The story of Nora’s ex-husband Ismael (Mathieu Amalric) takes place simultaneously. When we first see Ismael, he’s listening to hip-hop, eating a hamburger and ignoring his answering machine. A viola player riddled with debt to the French tax authorities, he’s institutionalized against his will for 10 days. Ismael and Nora’s paths only cross twice, but “Kings and Queen” juxtaposes their lives throughout.

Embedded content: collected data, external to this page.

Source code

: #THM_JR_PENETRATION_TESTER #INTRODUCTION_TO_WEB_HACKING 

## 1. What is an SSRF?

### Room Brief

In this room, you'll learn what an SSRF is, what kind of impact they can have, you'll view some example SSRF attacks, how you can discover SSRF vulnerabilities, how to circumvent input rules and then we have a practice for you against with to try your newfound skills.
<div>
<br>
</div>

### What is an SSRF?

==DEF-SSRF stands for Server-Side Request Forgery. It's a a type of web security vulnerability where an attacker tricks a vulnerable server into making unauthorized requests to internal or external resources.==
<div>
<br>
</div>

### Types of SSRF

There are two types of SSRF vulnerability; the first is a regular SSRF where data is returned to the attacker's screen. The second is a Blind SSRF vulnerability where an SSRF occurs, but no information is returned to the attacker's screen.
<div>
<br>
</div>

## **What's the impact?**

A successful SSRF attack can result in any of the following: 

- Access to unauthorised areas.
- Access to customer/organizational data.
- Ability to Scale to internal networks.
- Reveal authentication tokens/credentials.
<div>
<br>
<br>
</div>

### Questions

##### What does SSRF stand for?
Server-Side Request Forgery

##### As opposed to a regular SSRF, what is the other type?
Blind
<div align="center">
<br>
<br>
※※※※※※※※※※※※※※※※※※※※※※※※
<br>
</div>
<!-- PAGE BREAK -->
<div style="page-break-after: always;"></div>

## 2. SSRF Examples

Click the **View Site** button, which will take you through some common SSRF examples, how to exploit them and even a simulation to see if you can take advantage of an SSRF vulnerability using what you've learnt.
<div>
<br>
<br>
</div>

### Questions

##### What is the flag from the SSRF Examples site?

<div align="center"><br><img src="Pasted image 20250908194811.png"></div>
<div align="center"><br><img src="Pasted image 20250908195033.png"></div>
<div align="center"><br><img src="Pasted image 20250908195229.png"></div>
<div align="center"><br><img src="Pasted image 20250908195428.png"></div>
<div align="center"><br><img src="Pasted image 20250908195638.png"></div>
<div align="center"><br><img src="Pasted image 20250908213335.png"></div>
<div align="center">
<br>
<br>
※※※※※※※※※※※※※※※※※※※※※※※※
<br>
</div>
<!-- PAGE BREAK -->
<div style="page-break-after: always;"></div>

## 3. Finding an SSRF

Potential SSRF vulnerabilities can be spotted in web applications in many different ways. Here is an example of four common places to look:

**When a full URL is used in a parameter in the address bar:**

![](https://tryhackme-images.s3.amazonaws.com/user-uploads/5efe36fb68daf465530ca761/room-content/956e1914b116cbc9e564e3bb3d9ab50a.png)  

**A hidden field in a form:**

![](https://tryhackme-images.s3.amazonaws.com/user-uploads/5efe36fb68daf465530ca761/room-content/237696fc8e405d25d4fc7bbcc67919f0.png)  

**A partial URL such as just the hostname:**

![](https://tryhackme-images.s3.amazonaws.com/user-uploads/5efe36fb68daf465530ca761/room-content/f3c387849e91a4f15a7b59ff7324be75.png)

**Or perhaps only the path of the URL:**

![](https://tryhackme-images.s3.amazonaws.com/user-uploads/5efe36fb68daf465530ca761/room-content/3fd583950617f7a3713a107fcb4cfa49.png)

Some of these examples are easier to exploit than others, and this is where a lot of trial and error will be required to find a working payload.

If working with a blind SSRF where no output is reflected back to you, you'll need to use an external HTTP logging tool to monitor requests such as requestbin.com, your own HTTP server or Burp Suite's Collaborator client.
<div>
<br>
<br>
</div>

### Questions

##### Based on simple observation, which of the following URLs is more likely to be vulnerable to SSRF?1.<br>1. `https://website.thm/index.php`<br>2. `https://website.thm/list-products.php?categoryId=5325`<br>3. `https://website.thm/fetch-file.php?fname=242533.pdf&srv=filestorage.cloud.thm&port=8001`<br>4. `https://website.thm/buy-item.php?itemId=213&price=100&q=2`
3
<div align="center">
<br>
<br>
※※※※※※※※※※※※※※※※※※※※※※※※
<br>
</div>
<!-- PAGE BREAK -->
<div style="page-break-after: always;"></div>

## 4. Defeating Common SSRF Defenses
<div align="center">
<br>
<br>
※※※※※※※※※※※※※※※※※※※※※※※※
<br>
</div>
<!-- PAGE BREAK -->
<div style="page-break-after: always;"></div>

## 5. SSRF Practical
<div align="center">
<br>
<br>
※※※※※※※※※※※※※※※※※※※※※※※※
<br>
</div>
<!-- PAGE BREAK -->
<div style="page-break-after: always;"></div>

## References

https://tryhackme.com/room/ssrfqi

Above all else, “Kings and Queen” is a masterful piece of storytelling. Unlike the middlebrow films of Merchant-Ivory and other popular art house directors, it has a genuinely literary touch––and not just because it refers to Greek mythology, Yeats (who inspires a dream of Ismael’s) and Apollinaire. Desplechin’s best and strangest film, “Esther Kahn,” is his only period piece and full-fledged literary adaptation. Not since Desplechin’s 54-minute debut, “The Life of the Dead,” has he made a film shorter than two hours, and his work’s length—in this case, 150 minutes—is central to its impact.

Watching “Kings and Queen” is like getting lost in a good novel. Desplechin has the chuztpah to juggle chronology daringly––staging multiple flashbacks within a hallucinatory reverie––and pull it off without confusing the spectator.

Nora’s story is a tragedy, while Ismael’s is a comedy. The former feels morose, dominated by the prospect of oncoming death and scored with sweeping orchestral muzak. The latter takes its cues from Ismael’s manic tendencies. Some of the subjects it broaches––his lawyer’s drug addiction, long-term backstabbing by a member of his string quartet, armed robbery––could be sentimental material in the wrong hands, but the film treats them with a light touch, playing a holdup at the deli owned by Ismael’s father for goofy laughs. Even within each story, moods change frequently. There’s a real unpredictability and flow, as one’s sympathies with Nora and Ismael constantly shift in response to their behavior.

“Kings and Queen” is weakest in the few occasions when it relies on genre tropes, like the Tarantino-esque robbery, and strongest when it feels closest to lived experience.

Paul Thomas Anderson’s “Magnolia” is the sole American film “Kings and Queen” brings to mind, and the comparison is more flattering to Desplechin. For all the emotional power of “Magnolia,” it’s more bombastic and far less original, drawn more from cinema than reality. Paradoxically, “Kings and Queen” feels both full of artifice––wrapped in a quasi-documentary format, with Nora addressing the camera directly––and more believable than most films that purport to be realistic. The lighting and cinematography are subtly stylized, lending many scenes a golden glow or dark-blue tone without calling attention to themselves.

However, “Kings and Queen” is an easier film to admire than to passionately embrace. Along with its literary flavor, Desplechin’s sensibility tends to be emotionally detached. Maybe it’s a hedge against going full force into melodrama, a means to maintain some critical distance.

Structurally, “Kings and Queen” is a bit odd, going on for 40 minutes after a scene that would be any other film’s emotional climax. The final scene is obviously intended to make a similar impact, but Ismael’s sudden eloquence and tenderness makes him sound like Desplechin’s mouthpiece.

The film’s uniqueness may stem from such offbeat rhythms and pacing, but its chill saps its effectiveness. A triumph in many respects, its craft outweighs its heart.